*** Opening Data for the task ***
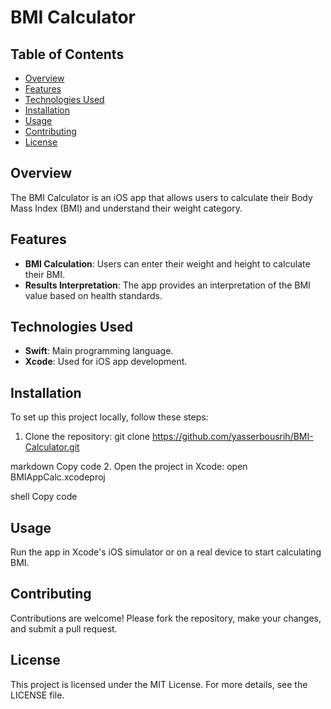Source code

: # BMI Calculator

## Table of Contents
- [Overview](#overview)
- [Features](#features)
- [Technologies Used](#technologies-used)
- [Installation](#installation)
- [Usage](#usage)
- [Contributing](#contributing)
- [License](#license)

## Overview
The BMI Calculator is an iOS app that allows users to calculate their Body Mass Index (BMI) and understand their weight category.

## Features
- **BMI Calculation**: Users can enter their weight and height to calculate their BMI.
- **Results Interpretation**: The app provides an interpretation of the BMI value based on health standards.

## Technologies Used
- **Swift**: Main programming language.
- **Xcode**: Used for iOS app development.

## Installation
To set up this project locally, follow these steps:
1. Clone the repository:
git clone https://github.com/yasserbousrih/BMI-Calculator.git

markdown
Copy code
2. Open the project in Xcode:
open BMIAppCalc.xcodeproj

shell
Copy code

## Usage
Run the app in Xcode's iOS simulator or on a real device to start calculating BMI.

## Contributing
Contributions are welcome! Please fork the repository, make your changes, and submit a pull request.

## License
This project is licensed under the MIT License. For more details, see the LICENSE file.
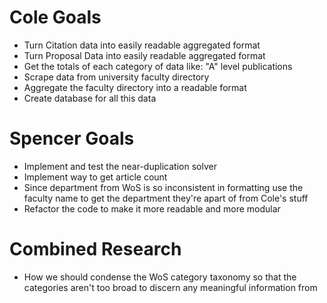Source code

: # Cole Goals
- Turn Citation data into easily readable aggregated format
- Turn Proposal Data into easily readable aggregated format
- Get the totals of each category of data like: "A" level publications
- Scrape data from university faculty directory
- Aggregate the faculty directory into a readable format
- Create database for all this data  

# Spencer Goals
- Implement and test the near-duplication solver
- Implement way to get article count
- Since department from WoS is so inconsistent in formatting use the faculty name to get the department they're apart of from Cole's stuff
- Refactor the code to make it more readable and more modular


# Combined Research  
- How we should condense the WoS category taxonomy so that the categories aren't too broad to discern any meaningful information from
*** Closing Data for the task ***
— Description of the task —
Collect the lines of the data that carry the word "Implement".

— Exercise response —
- Implement and test the near-duplication solver
- Implement way to get article count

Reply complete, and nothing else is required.